Although movies have long relied on half-cooked turkeys colored with motor oil, fruit made of plastic, and ice cream carved from Crisco, food in film is increasingly edible and even delicious.
“Everybody thinks it’s all shellacked,” said Colin Flynn, a New York-based chef and stylist who worked with food stylist Susan Spungen on the film "Julie and Julia."
“In the ’70s and ’80s it was more like that. Food looked more like Plasticine. Nowadays it’s almost always real food.”
For food stylists, most of whom began as cooks, it’s a welcome change. It’s also good for audiences, who have become more sophisticated about food and expect more realistic images. And directors believe that well-prepared food can improve the actors’ performances and the look of the final scene.
“The challenge always is making it seem delicious and hyper-real,” said John Lyons, president of production for Focus Features. “If it doesn’t look hyper-real, it doesn’t work in the movie.” That means a dish needs to be fresh-looking and well-prepared to begin with, and then enhanced with a bit of oil here and a little fake steam there.
There are a thousand little ways to make it easy on the actors.. Parsley needs to be used sparingly so it doesn’t get stuck in teeth. Toast can’t be so toasty that it crunches too loudly. Low-fat options like apple slices need to be tucked on top of a high-calorie dish that an actor has to nibble on repeatedly.

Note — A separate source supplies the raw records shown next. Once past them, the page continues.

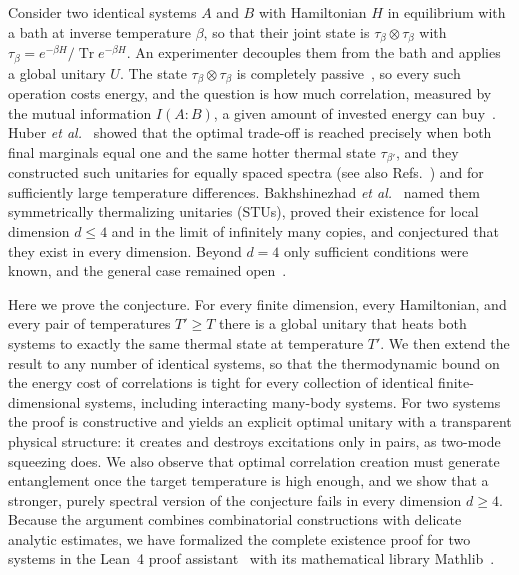 \documentclass[aps,prl,reprint,superscriptaddress,amsmath,amssymb]{revtex4-2}
\newcommand{\Tr}{\operatorname{Tr}}
\begin{document}
Consider two identical systems $A$ and $B$ with Hamiltonian $H$ in equilibrium with a bath at inverse temperature
$\beta$, so that their joint state is $\tau_\beta\otimes\tau_\beta$ with $\tau_\beta=e^{-\beta H}/\Tr e^{-\beta H}$.
An experimenter decouples them from the bath and applies a global unitary $U$. The state
$\tau_\beta\otimes\tau_\beta$ is completely passive~\cite{PuszWoronowicz1978,Lenard1978}, so every such operation
costs energy, and the question is how much correlation, measured by the mutual information $I(A{:}B)$, a given
amount of invested energy can buy~\cite{Huber2015,Bruschi2015}. Huber \textit{et al.}~\cite{Huber2015} showed that the
optimal trade-off is reached precisely when both final marginals equal one and the same hotter thermal state
$\tau_{\beta'}$, and they constructed such unitaries for equally spaced spectra (see also
Refs.~\cite{Jevtic2012,McKay2018}) and for sufficiently large temperature differences. Bakhshinezhad
\textit{et al.}~\cite{Bakhshinezhad2019} named them symmetrically thermalizing unitaries (STUs), proved their
existence for local dimension $d\le4$ and in the limit of infinitely many copies, and conjectured that they exist in
every dimension. Beyond $d=4$ only sufficient conditions were known, and the general case remained
open~\cite{Bakhshinezhad2019,Clivaz2020}.

Here we prove the conjecture. For every finite dimension, every Hamiltonian, and every pair of temperatures $T'\ge T$
there is a global unitary that heats both systems to exactly the same thermal state at temperature $T'$. We then
extend the result to any number of identical systems, so that the thermodynamic bound on the energy cost of
correlations is tight for every collection of identical finite-dimensional systems, including interacting many-body
systems. For two systems the proof is constructive and yields an explicit
optimal unitary with a transparent physical structure: it creates and destroys excitations only in pairs, as two-mode
squeezing does. We also observe that optimal correlation creation must generate entanglement once the target
temperature is high enough, and we show that a stronger, purely spectral version of the conjecture fails in every
dimension $d\ge4$. Because the argument combines combinatorial constructions with delicate analytic estimates, we have
formalized the complete existence proof for two systems in the Lean~4 proof assistant~\cite{Lean2021} with its
mathematical library Mathlib~\cite{Mathlib2020}.
\end{document}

Of course, there are plenty of times a food stylist has to employ tricks. Cherry pies are filled with mashed potatoes, poultry is partly roasted and painted with Kitchen Bouquet, glycerin and water make beads of sweat on glasses, and ice cream is wrapped around dry-ice nuggets so it won’t melt.
When Amy Adams, who plays blogger Julie Powell in the movie, drops a fruit Bavarian on the sidewalk, she is actually dropping a special breakaway mold filled with whipped cream and raspberry purée. And the stuffing in a chicken that she drops on her kitchen floor had to be doused in heavy cream so it splatted properly.
On the set of “Julie & Julia,” the lobsters posed a special challenge. Ms. Adams appears to plunge two live lobsters into a pot of steaming water. The steam is actually a cool mist, and just off camera representatives from the American Humane Association monitored the creatures’ health.
All of the effort paid off, Ms. Powell said. “The food is so much prettier than anything I ever made,” she said. “It’s like other aspects of watching your stuff go into the movie. It’s all much prettier than me.”